* WORK REQUEST *
Skip the pictures and repeat each line of the data exactly.
"""
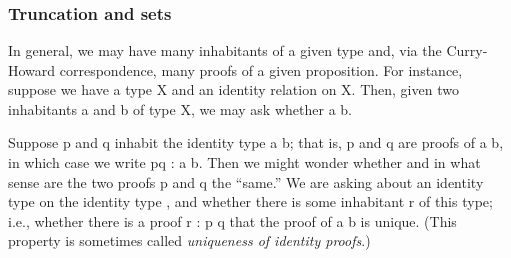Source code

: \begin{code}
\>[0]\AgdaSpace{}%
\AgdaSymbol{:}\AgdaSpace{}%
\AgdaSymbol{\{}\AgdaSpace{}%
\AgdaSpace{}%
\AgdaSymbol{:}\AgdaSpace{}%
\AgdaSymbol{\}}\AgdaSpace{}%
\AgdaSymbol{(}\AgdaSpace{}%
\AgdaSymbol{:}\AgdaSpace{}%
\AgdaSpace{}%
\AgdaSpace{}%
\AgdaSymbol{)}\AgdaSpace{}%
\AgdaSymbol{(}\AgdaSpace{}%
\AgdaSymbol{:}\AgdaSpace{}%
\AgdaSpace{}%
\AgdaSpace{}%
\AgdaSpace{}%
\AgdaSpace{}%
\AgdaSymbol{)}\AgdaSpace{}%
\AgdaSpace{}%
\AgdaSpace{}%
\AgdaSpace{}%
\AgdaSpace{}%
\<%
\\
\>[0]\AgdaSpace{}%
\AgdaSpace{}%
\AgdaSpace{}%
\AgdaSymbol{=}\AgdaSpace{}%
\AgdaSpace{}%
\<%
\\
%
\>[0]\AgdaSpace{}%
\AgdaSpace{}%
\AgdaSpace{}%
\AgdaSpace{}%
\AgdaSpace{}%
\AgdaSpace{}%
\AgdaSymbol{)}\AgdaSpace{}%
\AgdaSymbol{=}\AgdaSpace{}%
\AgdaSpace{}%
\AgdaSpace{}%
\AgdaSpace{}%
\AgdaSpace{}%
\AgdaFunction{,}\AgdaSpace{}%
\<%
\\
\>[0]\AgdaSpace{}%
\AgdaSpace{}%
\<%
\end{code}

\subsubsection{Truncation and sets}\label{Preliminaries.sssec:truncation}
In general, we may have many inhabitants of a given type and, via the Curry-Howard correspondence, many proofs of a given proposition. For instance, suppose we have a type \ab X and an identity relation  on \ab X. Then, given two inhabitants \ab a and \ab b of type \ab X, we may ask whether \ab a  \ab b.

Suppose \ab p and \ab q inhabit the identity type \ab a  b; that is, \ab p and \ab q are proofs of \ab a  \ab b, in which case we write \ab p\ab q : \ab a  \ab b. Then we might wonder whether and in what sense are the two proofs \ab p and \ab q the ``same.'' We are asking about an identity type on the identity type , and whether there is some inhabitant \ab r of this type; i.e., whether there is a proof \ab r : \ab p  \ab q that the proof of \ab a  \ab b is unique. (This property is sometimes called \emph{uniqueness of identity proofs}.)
"""
* YOUR RESPONSE *
Source code

: \begin{code}
\>[0]\AgdaSpace{}%
\AgdaSymbol{:}\AgdaSpace{}%
\AgdaSymbol{\{}\AgdaSpace{}%
\AgdaSpace{}%
\AgdaSymbol{:}\AgdaSpace{}%
\AgdaSymbol{\}}\AgdaSpace{}%
\AgdaSymbol{(}\AgdaSpace{}%
\AgdaSymbol{:}\AgdaSpace{}%
\AgdaSpace{}%
\AgdaSpace{}%
\AgdaSymbol{)}\AgdaSpace{}%
\AgdaSymbol{(}\AgdaSpace{}%
\AgdaSymbol{:}\AgdaSpace{}%
\AgdaSpace{}%
\AgdaSpace{}%
\AgdaSpace{}%
\AgdaSpace{}%
\AgdaSymbol{)}\AgdaSpace{}%
\AgdaSpace{}%
\AgdaSpace{}%
\AgdaSpace{}%
\AgdaSpace{}%
\<%
\\
\>[0]\AgdaSpace{}%
\AgdaSpace{}%
\AgdaSpace{}%
\AgdaSymbol{=}\AgdaSpace{}%
\AgdaSpace{}%
\<%
\\
%
\>[0]\AgdaSpace{}%
\AgdaSpace{}%
\AgdaSpace{}%
\AgdaSpace{}%
\AgdaSpace{}%
\AgdaSpace{}%
\AgdaSymbol{)}\AgdaSpace{}%
\AgdaSymbol{=}\AgdaSpace{}%
\AgdaSpace{}%
\AgdaSpace{}%
\AgdaSpace{}%
\AgdaSpace{}%
\AgdaFunction{,}\AgdaSpace{}%
\<%
\\
\>[0]\AgdaSpace{}%
\AgdaSpace{}%
\<%
\end{code}

\subsubsection{Truncation and sets}\label{Preliminaries.sssec:truncation}
In general, we may have many inhabitants of a given type and, via the Curry-Howard correspondence, many proofs of a given proposition. For instance, suppose we have a type \ab X and an identity relation  on \ab X. Then, given two inhabitants \ab a and \ab b of type \ab X, we may ask whether \ab a  \ab b.

Suppose \ab p and \ab q inhabit the identity type \ab a  b; that is, \ab p and \ab q are proofs of \ab a  \ab b, in which case we write \ab p\ab q : \ab a  \ab b. Then we might wonder whether and in what sense are the two proofs \ab p and \ab q the ``same.'' We are asking about an identity type on the identity type , and whether there is some inhabitant \ab r of this type; i.e., whether there is a proof \ab r : \ab p  \ab q that the proof of \ab a  \ab b is unique. (This property is sometimes called \emph{uniqueness of identity proofs}.)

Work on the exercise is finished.